Habertürk
    Takipde Kalın!
      Günlük gelişmeleri takip edebilmek için habertürk uygulamasını indirin

        Merkez Bankası Başkanı Şahap Kavcıoğlu 29 Temmuz İSO toplantısında sanayicileri aldıkları ucuz krediyle döviz almak ve hammadde stokçuluğu yapmakla eleştirmişti. Bunu yapanların bir listesinin elinde olduğunu belirten Başkan Kavcıoğlu iş adamlarının yurt dışında 500 milyar dolarlık zulası bulunduğu söylentisini de aktarmıştı.

        Döviz ve hammadde stokçuluğu tartışıldı, başkan da söylemini yumuşattı. 500 milyar dolar yurtdışı zulası ise yeterince tartışılmadı. Aslında bu durumu en iyi takip edecek kurumlardan biri Merkez Bankası, diğeri Hazine ve Maliye Bakanlığı’dır.

        Geçmişte her iki kurumdan sorumlu bakanlarca yapılan açıklamalar da var. Hatta dünyada kendi ülkeleri dışında servet çıkartılmasını izleyen ve bunun aylık bültenini 250 bin dolara satan bir kurumun varlığı biliniyor.

        PARA NİYE ZULA YAPILIR?

        ➔ Parasını, servetini gizleyen, yurtdışına çıkan sadece Türkler değil.

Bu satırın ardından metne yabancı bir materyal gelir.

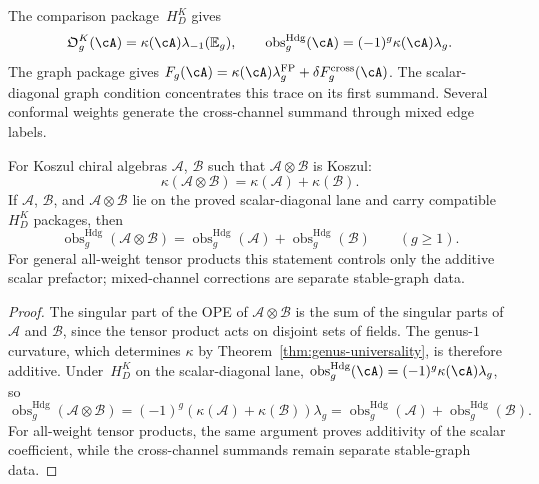 \begin{remark}\label{rem:lambda-universality}
The comparison package~$H_D^K$ gives
\[
 \mathfrak O_g^K(\cA)=\kappa(\cA)\lambda_{-1}(\mathbb E_g),
 \qquad
 \operatorname{obs}^{\mathrm{Hdg}}_g(\cA)
 =(-1)^g\kappa(\cA)\lambda_g.
\]
The graph package gives
\(F_g(\cA)=\kappa(\cA)\lambda_g^{\mathrm{FP}}
+\delta F_g^{\mathrm{cross}}(\cA)\).
The scalar-diagonal graph condition concentrates this trace on its
first summand.  Several conformal weights generate the cross-channel
summand through mixed edge labels.
\end{remark}

\begin{corollary}\label{cor:kappa-additivity}
For Koszul chiral algebras $\mathcal{A}$, $\mathcal{B}$ such that
$\mathcal{A} \otimes \mathcal{B}$ is Koszul:
\begin{equation}\label{eq:kappa-additivity}
\kappa(\mathcal{A} \otimes \mathcal{B}) = \kappa(\mathcal{A}) + \kappa(\mathcal{B}).
\end{equation}
If $\mathcal{A}$, $\mathcal{B}$, and
$\mathcal{A}\otimes\mathcal{B}$ lie on the proved
scalar-diagonal lane and carry compatible $H_D^K$ packages, then
\[
	\operatorname{obs}^{\mathrm{Hdg}}_g(\mathcal{A} \otimes \mathcal{B})
	= \operatorname{obs}^{\mathrm{Hdg}}_g(\mathcal{A})
	+ \operatorname{obs}^{\mathrm{Hdg}}_g(\mathcal{B})
\qquad (g\ge1).
\]
For general all-weight tensor products this statement controls only
the additive scalar prefactor; mixed-channel corrections are separate
stable-graph data.
\end{corollary}

\begin{proof}
The singular part of the OPE of
$\mathcal{A} \otimes \mathcal{B}$ is the sum of the singular parts of
$\mathcal{A}$ and $\mathcal{B}$, since the tensor product acts on
disjoint sets of fields. The genus-$1$ curvature, which determines
$\kappa$ by Theorem~\ref{thm:genus-universality}, is therefore
additive. Under~$H_D^K$ on the scalar-diagonal lane,
	\(\operatorname{obs}^{\mathrm{Hdg}}_g(\cA)
 =(-1)^g\kappa(\cA)\lambda_g\), so
\[
	\operatorname{obs}^{\mathrm{Hdg}}_g(\mathcal{A}\otimes\mathcal{B})
	= (-1)^g(\kappa(\mathcal{A})+\kappa(\mathcal{B}))\lambda_g
	= \operatorname{obs}^{\mathrm{Hdg}}_g(\mathcal{A})
	+\operatorname{obs}^{\mathrm{Hdg}}_g(\mathcal{B}).
\]
For all-weight tensor products, the same argument proves additivity of
the scalar coefficient, while the cross-channel summands remain
separate stable-graph data.
\end{proof}

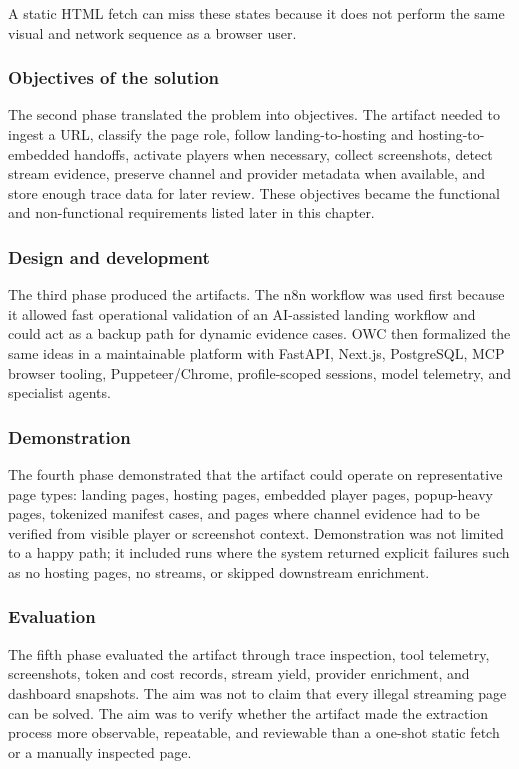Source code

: A static HTML fetch can miss these states because it does not perform the same visual
and network sequence as a browser user.

\subsubsection{Objectives of the solution}

The second phase translated the problem into objectives. The artifact needed to ingest
a URL, classify the page role, follow landing-to-hosting and hosting-to-embedded
handoffs, activate players when necessary, collect screenshots, detect stream evidence,
preserve channel and provider metadata when available, and store enough trace data for
later review. These objectives became the functional and non-functional requirements
listed later in this chapter.

\subsubsection{Design and development}

The third phase produced the artifacts. The n8n workflow was used first because it
allowed fast operational validation of an AI-assisted landing workflow and could act as
a backup path for dynamic evidence cases. OWC then formalized the same ideas in a
maintainable platform with FastAPI, Next.js, PostgreSQL, MCP browser tooling,
Puppeteer/Chrome, profile-scoped sessions, model telemetry, and specialist agents.

\subsubsection{Demonstration}

The fourth phase demonstrated that the artifact could operate on representative page
types: landing pages, hosting pages, embedded player pages, popup-heavy pages,
tokenized manifest cases, and pages where channel evidence had to be verified from
visible player or screenshot context. Demonstration was not limited to a happy path; it
included runs where the system returned explicit failures such as no hosting pages, no
streams, or skipped downstream enrichment.

\subsubsection{Evaluation}

The fifth phase evaluated the artifact through trace inspection, tool telemetry,
screenshots, token and cost records, stream yield, provider enrichment, and dashboard
snapshots. The aim was not to claim that every illegal streaming page can be solved.
The aim was to verify whether the artifact made the extraction process more
observable, repeatable, and reviewable than a one-shot static fetch or a manually
inspected page.

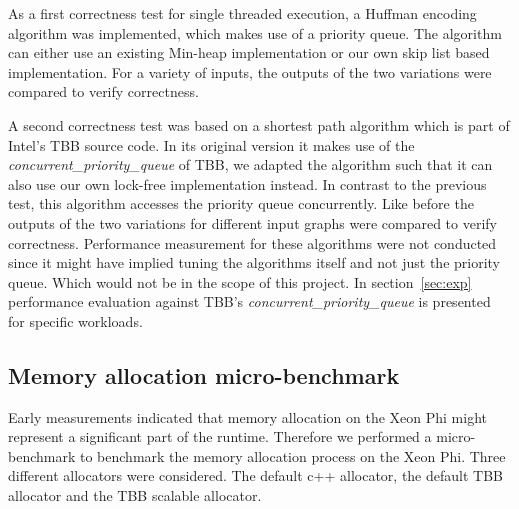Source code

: As a first correctness test for single threaded execution, a Huffman encoding algorithm was implemented, which makes use of a priority queue.
The algorithm can either use an existing Min-heap implementation or our own skip list based implementation.
For a variety of inputs, the outputs of the two variations were compared to verify correctness.


A second correctness test was based on a shortest path algorithm which is part of Intel's TBB source code.
In its original version it makes use of the \textit{concurrent\_priority\_queue} of TBB, we adapted the algorithm such that it can also use our own lock-free implementation instead. In contrast to the previous test, this algorithm accesses the priority queue concurrently. Like before the outputs of the two variations for different input graphs were compared to verify correctness. Performance measurement for these algorithms were not conducted since it might have implied tuning the algorithms itself and not just the priority queue. Which would not be in the scope of this project. In section~\ref{sec:exp} performance evaluation against TBB's \textit{concurrent\_priority\_queue} is presented for specific workloads.

\subsection{Memory allocation micro-benchmark}
Early measurements indicated that memory allocation on the Xeon Phi might represent a significant part of the runtime. Therefore we performed a micro-benchmark to benchmark the memory allocation process on the Xeon Phi. Three different allocators were considered. The default c++ allocator, the default TBB allocator and the TBB scalable allocator. 

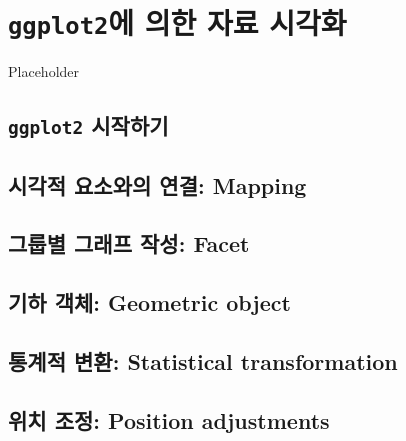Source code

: \documentclass[
]{book}
\begin{document}
\hypertarget{chapter-ggplot2}{%
\chapter{\texorpdfstring{\texttt{ggplot2}에 의한 자료 시각화}{ggplot2에 의한 자료 시각화}}\label{chapter-ggplot2}}

Placeholder

\hypertarget{ggplot2-uxc2dcuxc791uxd558uxae30}{%
\section{\texorpdfstring{\texttt{ggplot2} 시작하기}{ggplot2 시작하기}}\label{ggplot2-uxc2dcuxc791uxd558uxae30}}

\hypertarget{uxc2dcuxac01uxc801-uxc694uxc18cuxc640uxc758-uxc5f0uxacb0-mapping}{%
\section{시각적 요소와의 연결: Mapping}\label{uxc2dcuxac01uxc801-uxc694uxc18cuxc640uxc758-uxc5f0uxacb0-mapping}}

\hypertarget{uxadf8uxb8f9uxbcc4-uxadf8uxb798uxd504-uxc791uxc131-facet}{%
\section{그룹별 그래프 작성: Facet}\label{uxadf8uxb8f9uxbcc4-uxadf8uxb798uxd504-uxc791uxc131-facet}}

\hypertarget{uxae30uxd558-uxac1duxccb4-geometric-object}{%
\section{기하 객체: Geometric object}\label{uxae30uxd558-uxac1duxccb4-geometric-object}}

\hypertarget{uxd1b5uxacc4uxc801-uxbcc0uxd658-statistical-transformation}{%
\section{통계적 변환: Statistical transformation}\label{uxd1b5uxacc4uxc801-uxbcc0uxd658-statistical-transformation}}

\hypertarget{uxc704uxce58-uxc870uxc815-position-adjustments}{%
\section{위치 조정: Position adjustments}\label{uxc704uxce58-uxc870uxc815-position-adjustments}}
\end{document}
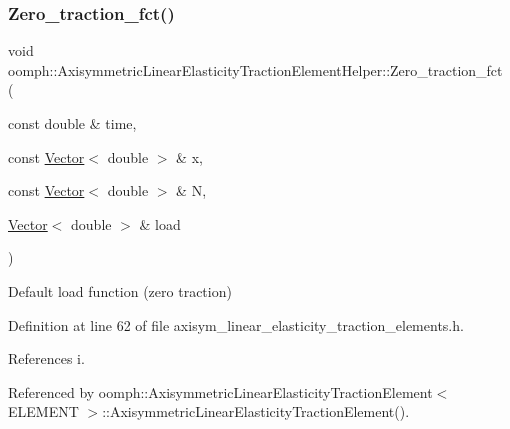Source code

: \subsubsection{\texorpdfstring{Zero\+\_\+traction\+\_\+fct()}{Zero\_traction\_fct()}}
{\footnotesize\ttfamily void oomph\+::\+Axisymmetric\+Linear\+Elasticity\+Traction\+Element\+Helper\+::\+Zero\+\_\+traction\+\_\+fct (\begin{DoxyParamCaption}\item[{const double \&}]{time,  }\item[{const \hyperlink{classoomph_1_1Vector}{Vector}$<$ double $>$ \&}]{x,  }\item[{const \hyperlink{classoomph_1_1Vector}{Vector}$<$ double $>$ \&}]{N,  }\item[{\hyperlink{classoomph_1_1Vector}{Vector}$<$ double $>$ \&}]{load }\end{DoxyParamCaption})}



Default load function (zero traction) 



Definition at line 62 of file axisym\+\_\+linear\+\_\+elasticity\+\_\+traction\+\_\+elements.\+h.



References i.



Referenced by oomph\+::\+Axisymmetric\+Linear\+Elasticity\+Traction\+Element$<$ E\+L\+E\+M\+E\+N\+T $>$\+::\+Axisymmetric\+Linear\+Elasticity\+Traction\+Element().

Dünyanın hemen hemen her ülkesinden iş ve finansal varlık sahibi kişiler çeşitli nedenlerde bunu yapıyor.

        ➔ Ülkeden ülkeye değişmekle birlikte yurtdışına para çıkarma ve güvenilir limanlarda park etme ihtiyacının nedenleri olarak şu gerekçeler sıralanabilir:

        ➔ Zenginlerin kendi ülkelerinde mal varlıklarına kamu otoriteleri ve hükümetler tarafından haklı veya haksız biçimde siyasi gerekçelerle el konulması riski.

        REKLAM

        ➔ Mülkiyet haklarının sağlam olmaması, adaletin doğru çalışamaması.

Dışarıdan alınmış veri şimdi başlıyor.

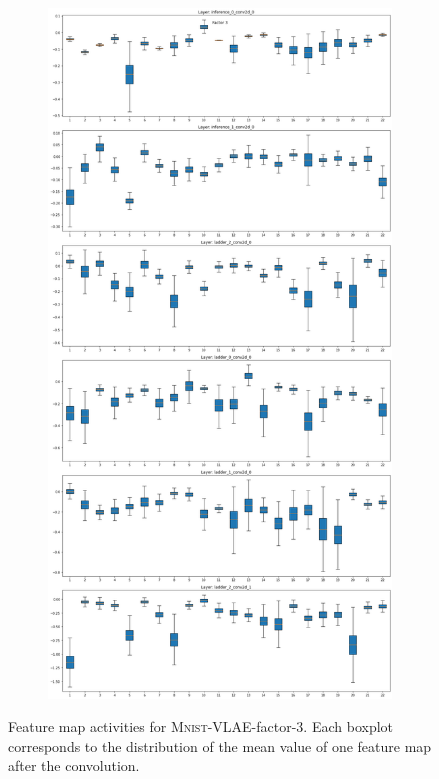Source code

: \begin{figure}
    \centering
    \begin{subfigure}{\textwidth}
        \centering
        \includegraphics[height=.8\textheight]{images/sparseness/encoder_fm3_fms.png}
    \end{subfigure}
    \caption[\textsc{Mnist}-VLAE-factor-3: Feature Map Activites]{Feature map activities for \textsc{Mnist}-\ac{VLAE}-factor-3.
    Each boxplot corresponds to the distribution of the mean value of one feature map after the convolution.
    }
    \label{fig:fm_activities_sparseness}
\end{figure}
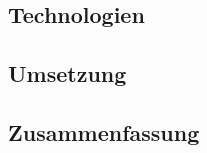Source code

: \begin{spacing}{1}
	\chapter{Technologien}\label{chapter:tech}
\end{spacing}


\begin{spacing}{1}
	\chapter{Umsetzung}\label{chapter:implementation}
\end{spacing}


\begin{spacing}{1}
	\chapter{Zusammenfassung}
\end{spacing}


\newpage
{}
\setcounter{page}{\value{RPages}}

\glsnogroupskiptrue
\printglossary[title=Glossar,toctitle=Glossar] %
\listoffigures
\listoftables
\lstlistoflistings
\appendix
{}



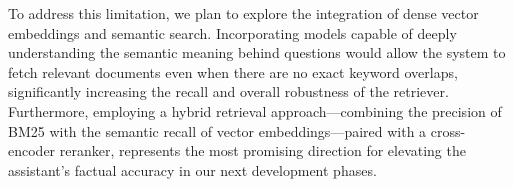 \documentclass[fleqn,moreauthors,10pt]{ds_report}
\begin{document}
To address this limitation, we plan to explore the integration of dense vector embeddings and semantic search.
Incorporating models capable of deeply understanding the semantic meaning behind questions would allow the system to fetch relevant documents even when there
are no exact keyword overlaps, significantly increasing the recall and overall robustness of the retriever.
Furthermore, employing a hybrid retrieval approach---combining the precision of BM25 with the semantic recall of vector embeddings---paired
with a cross-encoder reranker, represents the most promising direction for elevating the assistant's factual accuracy in our next development phases.








\end{document}

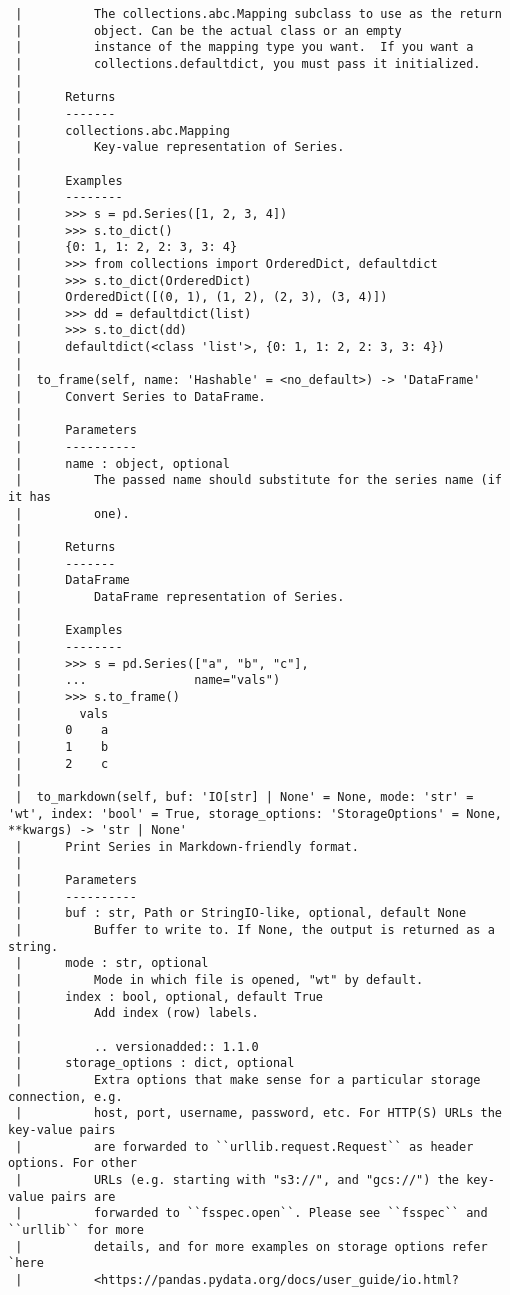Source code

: \documentclass[
  letterpaper,
  DIV=11,
  numbers=noendperiod]{scrreprt}
\begin{document}
\begin{verbatim}
 |          The collections.abc.Mapping subclass to use as the return
 |          object. Can be the actual class or an empty
 |          instance of the mapping type you want.  If you want a
 |          collections.defaultdict, you must pass it initialized.
 |      
 |      Returns
 |      -------
 |      collections.abc.Mapping
 |          Key-value representation of Series.
 |      
 |      Examples
 |      --------
 |      >>> s = pd.Series([1, 2, 3, 4])
 |      >>> s.to_dict()
 |      {0: 1, 1: 2, 2: 3, 3: 4}
 |      >>> from collections import OrderedDict, defaultdict
 |      >>> s.to_dict(OrderedDict)
 |      OrderedDict([(0, 1), (1, 2), (2, 3), (3, 4)])
 |      >>> dd = defaultdict(list)
 |      >>> s.to_dict(dd)
 |      defaultdict(<class 'list'>, {0: 1, 1: 2, 2: 3, 3: 4})
 |  
 |  to_frame(self, name: 'Hashable' = <no_default>) -> 'DataFrame'
 |      Convert Series to DataFrame.
 |      
 |      Parameters
 |      ----------
 |      name : object, optional
 |          The passed name should substitute for the series name (if it has
 |          one).
 |      
 |      Returns
 |      -------
 |      DataFrame
 |          DataFrame representation of Series.
 |      
 |      Examples
 |      --------
 |      >>> s = pd.Series(["a", "b", "c"],
 |      ...               name="vals")
 |      >>> s.to_frame()
 |        vals
 |      0    a
 |      1    b
 |      2    c
 |  
 |  to_markdown(self, buf: 'IO[str] | None' = None, mode: 'str' = 'wt', index: 'bool' = True, storage_options: 'StorageOptions' = None, **kwargs) -> 'str | None'
 |      Print Series in Markdown-friendly format.
 |      
 |      Parameters
 |      ----------
 |      buf : str, Path or StringIO-like, optional, default None
 |          Buffer to write to. If None, the output is returned as a string.
 |      mode : str, optional
 |          Mode in which file is opened, "wt" by default.
 |      index : bool, optional, default True
 |          Add index (row) labels.
 |      
 |          .. versionadded:: 1.1.0
 |      storage_options : dict, optional
 |          Extra options that make sense for a particular storage connection, e.g.
 |          host, port, username, password, etc. For HTTP(S) URLs the key-value pairs
 |          are forwarded to ``urllib.request.Request`` as header options. For other
 |          URLs (e.g. starting with "s3://", and "gcs://") the key-value pairs are
 |          forwarded to ``fsspec.open``. Please see ``fsspec`` and ``urllib`` for more
 |          details, and for more examples on storage options refer `here
 |          <https://pandas.pydata.org/docs/user_guide/io.html?

\end{verbatim}
\end{document}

        ➔ Kayıt dışı büyüme ve vergiden kaçınma isteği.

        ➔ Yeniden ve fahiş düzeyde vergilendirme ihtimali.

        ➔ Dünyanın çeşitli bölgelerinin servet saklama, vergi dışı kalma, hatta servet aklama merkezleri oluşmasının başka nedenleri olabilir.

        PARANIN GÖÇÜNDE NE ÖNEMLİ?

        ➔ Türklerin 2009 yılında tahmin edilen yurt dışı zula miktarı 138 milyar dolardı. Aradan geçen 13 yıllık zamanda rakam giderek artmış olabilir.

        ➔ Hem yeni zenginler ortaya çıktı, hem de bazı zenginlerin mal varlıkları arttı.

        ➔ Arttı ki varlık barışları sürekli tekrarlanıp duruyor. Bir yenisi de bugün açıklandı. Mutlaka içeriye gelen de vardır ama Türkiye şartlarını dikkate aldığımızda çıkışın daha fazla olduğunu tahmin etmek güç değil.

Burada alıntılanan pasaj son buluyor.